CHIESA E DEMOCRISTIANI DA PACELLI A MONTINI


Nella sua risposta sulla laicità ( Corriere, 17 aprile) lei si è dimenticato di ricordare che anche nel lungo regime democristiano la Chiesa è stata usata per rafforzare il partito e conquistare maggiore consenso. risaputo che nei confessionali e nelle parrocchie durante il periodo elettorale si parla anche di politica e basta ricordare il simbolo prestigioso della Dc, lo scudo crociato, per capire quanti fedeli siano stati ingannati nell’esprimere il voto andato a un partito che purtroppo ha confezionato troppi personaggi arroganti, vanitosi e incapaci di amministrare il pubblico denaro.
Gaetano Ciocci
Longarone (Bl)

Caro Ciocci,
Credo che il rapporto della Chiesa con la De­mocrazia cristiana sia stato più complicato di quan­to non emerga dalla sua lette­ra. Durante il papato di Pio XII la Santa Sede agì in molte circostanze come se la Dc avesse l’obbligo di attenersi alle indicazioni politiche che le giungevano dalla Curia ro­mana. Nei mesi cruciali in cui fu scritta la carta costitu­zionale vi fu un continuo via­vai tra piazza del Gesù, sede del partito, e i palazzi aposto­lici. Durante il Giubileo del 1950 la curia pretese che Ro­ma rinunciasse ai suoi carat­teri profani (manifesti «licen­ziosi », coppiette «spudora­te ») per vestire gli abiti auste­ri della «città sacra». Un epi­sodio rivelatore del modo in cui la Chiesa pretendeva so­vrintendere alla politica ita­liana accadde in occasione delle elezioni comunali roma­ne del 1952. Pio XII temeva che la città avrebbe avuto un’amministrazione di sini­stra e cercò d’imporre la for­mazione di una lista di cen­tro destra con il sostegno dei monarchici e del Movimento sociale italiano. Il presidente del Consiglio Alcide De Ga­speri era contrario e riuscì a impedire che il progetto del Papa andasse a compimento. Ma suscitò la collera di Pacel­li e fu punito. Quando chiese al Pontefice una udienza pri­vata per sé, per sua moglie (ricorreva il trentesimo anni­versario del loro matrimo­nio) e per la figlia Lucia che stava per diventare suora, il Papa respinse la richiesta. Piccato, De Gasperi scrisse al­l’ambasciatore italiano pres­so la Santa Sede: «Come cri­stiano accetto l’umiliazione, benché non sappia giustifi­carla; come presidente del Consiglio italiano e ministro degli Esteri, l’autorità e la di­gnità che rappresento e dalla quale non mi posso spoglia­re anche nei rapporti privati, m’impone di esprimere lo stupore per il rifiuto così ec­cezionale e di provocare dal­la Segreteria di Stato un chia­rimento ». La reazione era moralmente comprensibile, ma viziata da una certa illogi­cità. Dopo tutto, De Gasperi aveva chiesto udienza per motivi privati, non per ragio­ni pubbliche.
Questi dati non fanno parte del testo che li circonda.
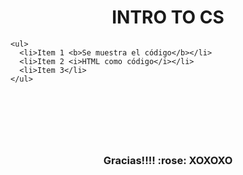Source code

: <h1 align='center'></h1>
<h1 align="center">INTRO TO CS</h1>









<pre><code>&lt;ul&gt;
  &lt;li&gt;Item 1 &lt;b&gt;Se muestra el código&lt;/b&gt;&lt;/li&gt;
  &lt;li&gt;Item 2 &lt;i&gt;HTML como código&lt;/i&gt;&lt;/li&gt;
  &lt;li&gt;Item 3&lt;/li&gt;
&lt;/ul&gt;</code></pre>
<h1 align='center'></h1>
<br/> 
<br/> 
<br/> 
<h3 align="center">Gracias!!!!  :rose:   XOXOXO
Lo stile dei rapporti fra il Vaticano e l’Italia democri­stiana cambiò dopo la morte di Pacelli. Giovanni XXIII pen­sava al futuro della Chiesa nel mondo piuttosto che al governo della diocesi italia­na. Paolo VI era stato consi­gliere spirituale degli univer­sitari cattolici, aveva cono­sciuto e stretto amicizia con alcuni dei ragazzi che erano ormai al vertice del partito, ed era quindi maggiormente disposto a lasciare che le loro scelte fossero dettate da con­siderazioni di opportunità politica. I rapporti continua­rono a essere molto intimi, ma questo diverso stile per­mise alla Dc di ingoiare, do­po l’inutile battaglia di retro­guardia dei referendum abro­gativi, i grandi mutamenti de­gli anni Settanta, dal divorzio all’aborto e al dialogo con i comunisti per la costituzione dei governi di solidarietà na­zionale. L’Italia degli anni Set­tanta e Ottanta non fu laica, ma neppure bigotta e papali­na come rischiò di diventare all’epoca di Pio XII.

Quanto alle sue parole su­gli uomini della Dc, caro Cioc­ci, credo che occorra evitare di giudicare persone, partiti e istituzioni dal modo in cui hanno concluso la loro esi­stenza. La Democrazia cristia­na morì male, ma ebbe pur sempre, nella ricostruzione del Paese dopo la guerra, al­cuni meriti. Vogliamo lascia­re agli storici il compito di fa­re il bilancio?